> YOUR GOAL
Return only the number of lines in the entries below that hold the word "this를".

[Saved entries]
________
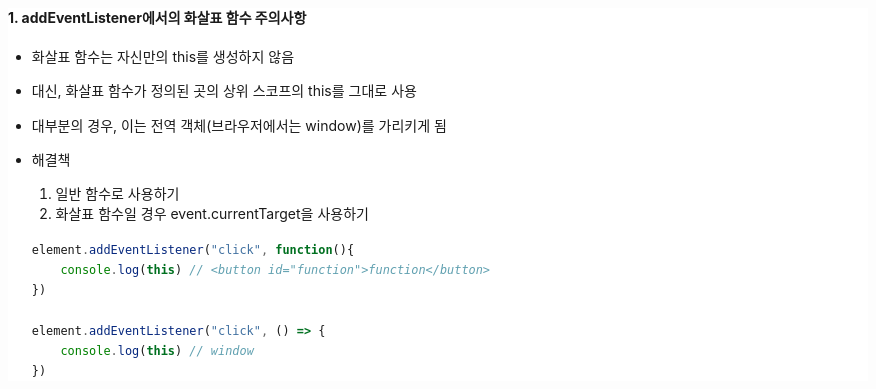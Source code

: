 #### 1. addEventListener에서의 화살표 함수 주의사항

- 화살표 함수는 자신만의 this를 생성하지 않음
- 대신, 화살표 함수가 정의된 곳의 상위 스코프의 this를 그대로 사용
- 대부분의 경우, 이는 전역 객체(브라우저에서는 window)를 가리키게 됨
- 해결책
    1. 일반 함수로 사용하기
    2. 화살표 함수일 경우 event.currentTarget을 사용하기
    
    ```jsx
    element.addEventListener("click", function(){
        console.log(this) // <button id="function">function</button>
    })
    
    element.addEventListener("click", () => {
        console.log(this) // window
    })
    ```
________
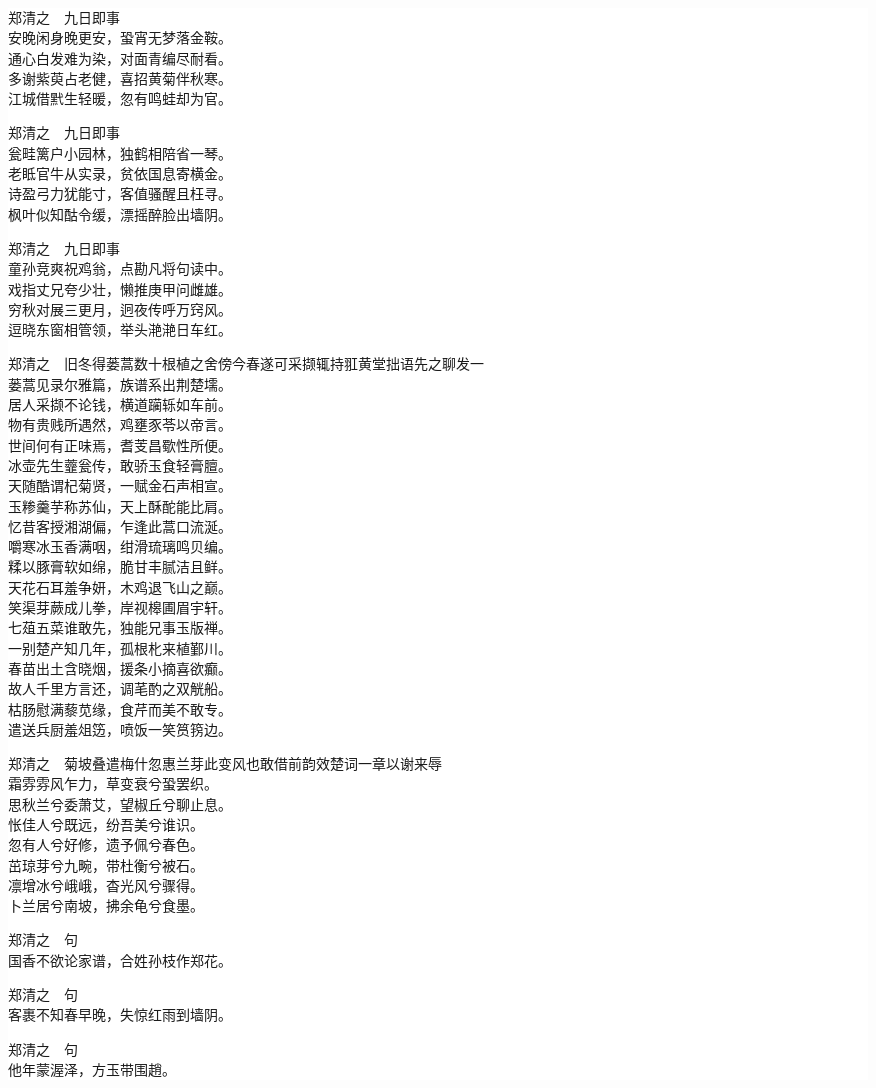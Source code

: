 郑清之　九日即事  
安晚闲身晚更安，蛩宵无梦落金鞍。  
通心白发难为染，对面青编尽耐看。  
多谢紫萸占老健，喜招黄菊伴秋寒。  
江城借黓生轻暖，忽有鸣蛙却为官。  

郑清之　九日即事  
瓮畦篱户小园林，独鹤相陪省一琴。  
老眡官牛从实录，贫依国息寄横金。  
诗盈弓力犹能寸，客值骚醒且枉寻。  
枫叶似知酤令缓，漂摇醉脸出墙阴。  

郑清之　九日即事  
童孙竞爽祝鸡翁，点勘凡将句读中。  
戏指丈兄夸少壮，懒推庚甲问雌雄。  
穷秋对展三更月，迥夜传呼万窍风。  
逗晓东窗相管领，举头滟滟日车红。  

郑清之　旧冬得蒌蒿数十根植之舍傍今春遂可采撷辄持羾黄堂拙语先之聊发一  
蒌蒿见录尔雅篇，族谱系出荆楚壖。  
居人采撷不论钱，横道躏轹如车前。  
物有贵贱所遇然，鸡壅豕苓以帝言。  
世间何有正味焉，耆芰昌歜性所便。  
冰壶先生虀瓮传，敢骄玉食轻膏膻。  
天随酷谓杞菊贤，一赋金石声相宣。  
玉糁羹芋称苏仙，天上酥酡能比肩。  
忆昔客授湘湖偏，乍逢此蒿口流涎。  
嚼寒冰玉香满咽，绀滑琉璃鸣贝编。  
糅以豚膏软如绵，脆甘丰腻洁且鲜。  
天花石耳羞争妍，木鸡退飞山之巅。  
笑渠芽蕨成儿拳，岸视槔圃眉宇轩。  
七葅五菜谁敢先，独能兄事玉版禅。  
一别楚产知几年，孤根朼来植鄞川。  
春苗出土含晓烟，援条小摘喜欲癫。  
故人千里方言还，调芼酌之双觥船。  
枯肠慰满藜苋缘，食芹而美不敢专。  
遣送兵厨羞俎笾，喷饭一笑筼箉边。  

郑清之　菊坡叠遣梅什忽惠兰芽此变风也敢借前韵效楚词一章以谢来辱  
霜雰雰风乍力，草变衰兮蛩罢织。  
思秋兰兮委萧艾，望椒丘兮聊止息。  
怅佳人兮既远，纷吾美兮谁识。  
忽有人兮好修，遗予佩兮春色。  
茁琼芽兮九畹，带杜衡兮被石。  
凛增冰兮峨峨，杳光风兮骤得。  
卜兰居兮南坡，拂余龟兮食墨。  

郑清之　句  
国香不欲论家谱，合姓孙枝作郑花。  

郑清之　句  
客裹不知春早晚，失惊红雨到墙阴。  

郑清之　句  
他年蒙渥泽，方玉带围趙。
________
> RESULT
2